Characterisation of distributions via record-like observations
Raúl Gouet, Miguel Lafuente, F. Javier López, Gerardo Sanz
TL;DR
The paper studies when the number of δ-records $N_n$ adjusted by a linear term in the running maximum $M_n$ forms a martingale for i.i.d. observations with common distribution F. It reformulates the problem as a delay-integrated Cauchy functional equation $1 - F(x+δ) = c ∫_x^∞ (1-F(t)) dt$ on a distribution-dependent set, and analyzes continuous and discrete cases via delay differential and difference equations. A complete solution is obtained for δ<0 (all solutions are discrete with a specific structural form), while for δ>0 the authors identify all bounded-support solutions and provide a rich description for unbounded support through continuous DDEs and discrete recurrences, including mixtures of exponentials, gammas, and geometric/negative-binomial components. The results yield new characterisations, notably a novel geometric distribution characterisation based on weak records, and illuminate deep connections between martingale properties of δ-record counts and functional equations. The approach has implications for understanding limit behaviour of δ-record statistics and links to classical distributional characterisations.
Abstract
We characterise probability distributions via a martingale property associated with a natural generalisation of record values, known as $δ$-records.

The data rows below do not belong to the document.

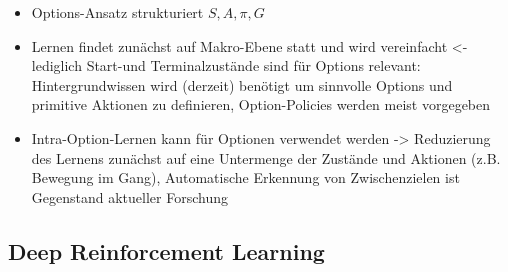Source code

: \documentclass[paper=a4, fontsize=11pt]{scrartcl} %
\numberwithin{equation}{section} %
\numberwithin{figure}{section} %
\numberwithin{table}{section} %
\begin{document}
\begin{itemize}
\begin{itemize}
\item Options-Ansatz strukturiert $S,A,\pi,G$
\item Lernen findet zunächst auf Makro-Ebene statt und wird vereinfacht <- lediglich Start-und Terminalzustände sind für Options relevant: Hintergrundwissen wird (derzeit) benötigt um sinnvolle Options und primitive Aktionen zu definieren, Option-Policies werden meist vorgegeben
\item Intra-Option-Lernen kann für Optionen verwendet werden -> Reduzierung des Lernens zunächst auf eine Untermenge der Zustände und Aktionen (z.B. Bewegung im Gang), Automatische Erkennung von Zwischenzielen ist Gegenstand aktueller Forschung
\end{itemize}
\end{itemize}

\subsection{Deep Reinforcement Learning}
\end{document}
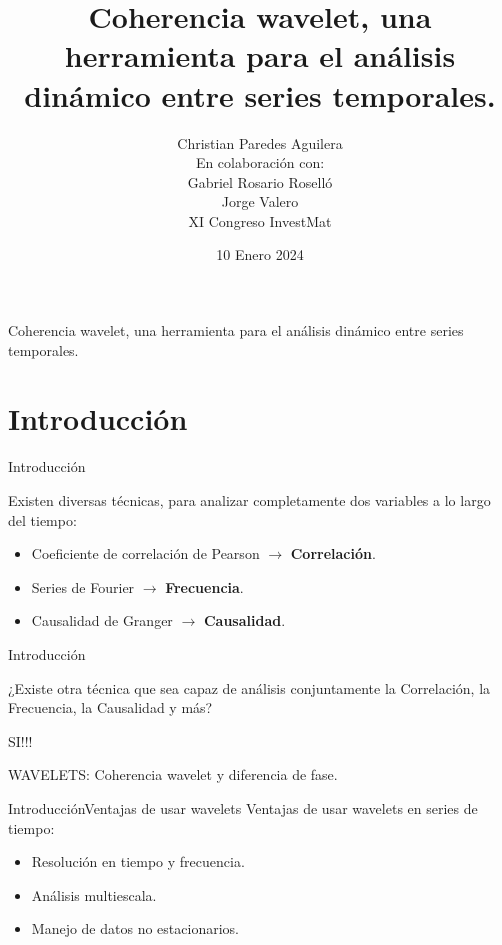 \documentclass[11pt]{beamer}
\author[Christian Paredes A.]{\footnotesize Christian Paredes Aguilera \\ \vspace{4mm} En colaboración con:\\ \vspace{1mm} Gabriel Rosario Roselló  \\ Jorge Valero \\\vspace{4mm} {\color{blue} XI Congreso InvestMat}}
\title [XI Congreso InvestMat] {Coherencia wavelet, una herramienta para el análisis dinámico entre series temporales.}
\date{10 Enero 2024}
\begin{document}
\begin{frame}
		\maketitle
	\end{frame}

	\begin{frame}{\footnotesize Coherencia wavelet, una herramienta para el análisis dinámico entre series temporales.}
		\tableofcontents
	\end{frame}
	
\section{Introducción}
	

    \begin{frame}{Introducción}

	Existen diversas técnicas, para analizar completamente dos variables a lo largo del tiempo:
	\vspace{5mm}
	\begin{itemize}
	    \item Coeficiente de correlación de Pearson $\rightarrow$ \textbf{Correlación}.
	    \item Series de Fourier $\rightarrow$ \textbf{Frecuencia}.
	    \item Causalidad de Granger $\rightarrow$ \textbf{Causalidad}.
	\end{itemize}
    \end{frame}

    \begin{frame}{Introducción}

	\begin{center}
	    ¿Existe otra técnica que sea capaz de análisis conjuntamente la Correlación, la Frecuencia, la Causalidad y más?
	\end{center}

	\begin{center}
	    SI!!!
	\end{center}

	\begin{center}
	    WAVELETS: Coherencia wavelet y diferencia de fase.
	\end{center}

    \end{frame}

    \begin{frame}{Introducción}{Ventajas de usar wavelets}
	Ventajas de usar wavelets en series de tiempo:
	\vspace{5mm}
	\begin{itemize}	
	    \item Resolución en tiempo y frecuencia.
	    \item Análisis multiescala.
	    \item Manejo de datos no estacionarios.
	\end{itemize}

    \end{frame}
\end{document}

For an independent and identically distributed sequence $(X_n)$ with running maximum $M_n$, let $N_n$ be the number of $δ$-records (those $X_k$ with $X_k>M_{k-1}+δ$). We determine distributions for which $N_n-cM_n$ is a martingale, and show that this property uniquely determines the underlying distribution within broad classes. We show that the problem can be reformulated in terms of a delay-integrated Cauchy functional equation. A distinctive feature of this equation is that it is required to hold on a set that depends on the unknown distribution itself, which both complicates the analysis and allows for a rich variety of solutions. A complete characterisation is obtained when $δ<0$. For $δ>0$, all solutions with bounded support are identified. In the case of $δ>0$ and unbounded support, we consider both continuous and lattice distributions. In the continuous case, the characterisation reduces to a delay differential equation, which admits classical exponential-type solutions as well as broader families, including mixtures of exponential and gamma distributions. An analogous discrete analysis leads to difference equations whose solutions include mixtures of geometric and negative binomial distributions. In particular, this yields a new characterisation of the geometric distribution based on weak records.